* _Assignment_
Where a line below holds the string "Décor", that line goes into the answer.
################
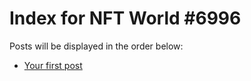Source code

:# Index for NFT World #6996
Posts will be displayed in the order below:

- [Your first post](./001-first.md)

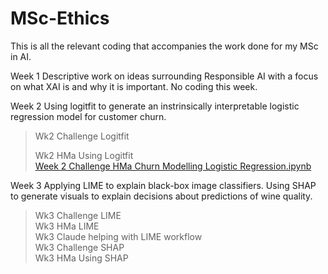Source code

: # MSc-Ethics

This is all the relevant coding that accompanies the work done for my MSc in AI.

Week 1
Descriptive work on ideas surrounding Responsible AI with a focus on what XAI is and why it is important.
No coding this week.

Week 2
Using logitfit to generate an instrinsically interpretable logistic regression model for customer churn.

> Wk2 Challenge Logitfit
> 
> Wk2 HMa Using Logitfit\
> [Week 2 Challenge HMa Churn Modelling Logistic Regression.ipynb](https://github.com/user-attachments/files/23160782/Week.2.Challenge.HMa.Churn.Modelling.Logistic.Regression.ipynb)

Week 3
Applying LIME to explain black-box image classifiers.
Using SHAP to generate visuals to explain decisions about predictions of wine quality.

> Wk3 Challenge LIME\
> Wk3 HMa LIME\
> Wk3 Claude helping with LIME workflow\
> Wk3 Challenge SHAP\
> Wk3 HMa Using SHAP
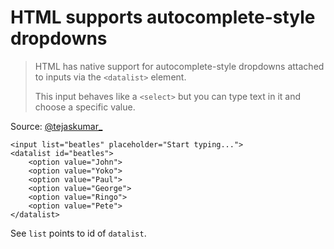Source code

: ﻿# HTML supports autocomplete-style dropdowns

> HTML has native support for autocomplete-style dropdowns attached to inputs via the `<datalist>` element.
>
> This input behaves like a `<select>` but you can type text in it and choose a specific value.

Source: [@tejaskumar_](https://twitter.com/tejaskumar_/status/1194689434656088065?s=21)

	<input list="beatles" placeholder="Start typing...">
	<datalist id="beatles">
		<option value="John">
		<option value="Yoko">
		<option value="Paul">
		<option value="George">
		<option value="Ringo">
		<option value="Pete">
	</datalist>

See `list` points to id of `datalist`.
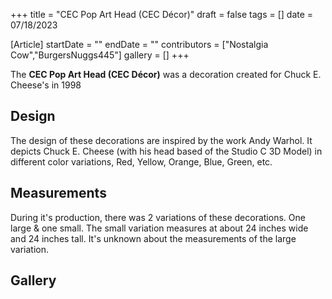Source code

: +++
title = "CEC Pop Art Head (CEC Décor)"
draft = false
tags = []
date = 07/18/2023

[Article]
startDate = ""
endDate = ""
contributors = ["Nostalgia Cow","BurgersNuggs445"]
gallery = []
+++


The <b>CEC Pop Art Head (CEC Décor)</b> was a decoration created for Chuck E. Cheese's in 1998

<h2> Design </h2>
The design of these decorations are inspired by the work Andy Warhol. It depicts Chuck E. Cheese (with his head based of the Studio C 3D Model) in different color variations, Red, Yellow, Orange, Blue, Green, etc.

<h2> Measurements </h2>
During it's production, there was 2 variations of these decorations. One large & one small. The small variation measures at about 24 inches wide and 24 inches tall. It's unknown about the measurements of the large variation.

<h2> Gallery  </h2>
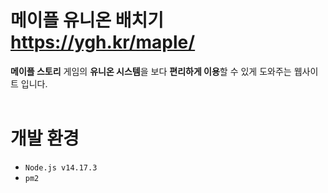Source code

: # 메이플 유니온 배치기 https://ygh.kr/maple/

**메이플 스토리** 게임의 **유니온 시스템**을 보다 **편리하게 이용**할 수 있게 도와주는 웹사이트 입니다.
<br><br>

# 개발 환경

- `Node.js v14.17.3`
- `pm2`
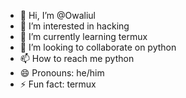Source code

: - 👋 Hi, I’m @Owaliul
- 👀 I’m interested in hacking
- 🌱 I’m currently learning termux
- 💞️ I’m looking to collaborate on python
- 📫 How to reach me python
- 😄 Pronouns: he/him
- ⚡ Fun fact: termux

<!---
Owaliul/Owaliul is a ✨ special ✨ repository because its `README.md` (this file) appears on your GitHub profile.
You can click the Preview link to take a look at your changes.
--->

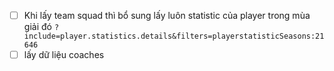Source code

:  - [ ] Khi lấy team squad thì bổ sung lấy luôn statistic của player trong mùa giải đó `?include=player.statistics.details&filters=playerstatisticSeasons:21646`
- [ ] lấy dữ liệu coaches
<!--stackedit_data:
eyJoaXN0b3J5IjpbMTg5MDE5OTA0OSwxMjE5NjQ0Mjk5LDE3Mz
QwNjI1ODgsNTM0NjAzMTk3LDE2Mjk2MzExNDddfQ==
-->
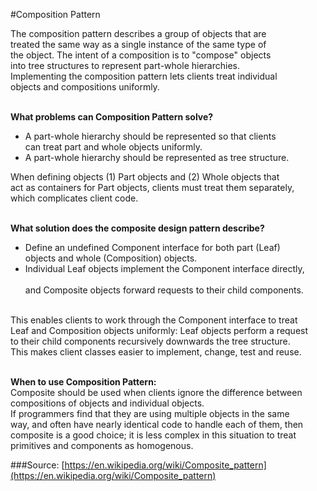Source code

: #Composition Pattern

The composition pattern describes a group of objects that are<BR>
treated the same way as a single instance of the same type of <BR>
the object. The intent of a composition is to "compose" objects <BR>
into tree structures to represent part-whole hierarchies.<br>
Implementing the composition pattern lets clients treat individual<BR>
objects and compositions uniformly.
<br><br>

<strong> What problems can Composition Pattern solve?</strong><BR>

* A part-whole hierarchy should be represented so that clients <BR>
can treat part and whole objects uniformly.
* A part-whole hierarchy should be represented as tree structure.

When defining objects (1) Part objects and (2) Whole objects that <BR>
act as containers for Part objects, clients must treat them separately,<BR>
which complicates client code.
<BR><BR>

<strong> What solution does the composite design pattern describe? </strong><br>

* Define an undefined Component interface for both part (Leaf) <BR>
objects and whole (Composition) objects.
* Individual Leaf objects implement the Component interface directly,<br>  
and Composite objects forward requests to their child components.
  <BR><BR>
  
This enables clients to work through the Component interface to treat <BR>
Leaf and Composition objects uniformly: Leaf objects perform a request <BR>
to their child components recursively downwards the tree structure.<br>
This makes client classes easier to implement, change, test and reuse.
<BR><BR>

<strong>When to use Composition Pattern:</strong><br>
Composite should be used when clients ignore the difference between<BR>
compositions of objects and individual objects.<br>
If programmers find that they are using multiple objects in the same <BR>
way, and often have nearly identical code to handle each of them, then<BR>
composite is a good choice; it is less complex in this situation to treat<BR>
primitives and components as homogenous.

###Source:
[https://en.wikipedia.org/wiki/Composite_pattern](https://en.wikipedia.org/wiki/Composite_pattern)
################
* _Written answer_
title = "CEC Pop Art Head (CEC Décor)"
The <b>CEC Pop Art Head (CEC Décor)</b> was a decoration created for Chuck E. Cheese's in 1998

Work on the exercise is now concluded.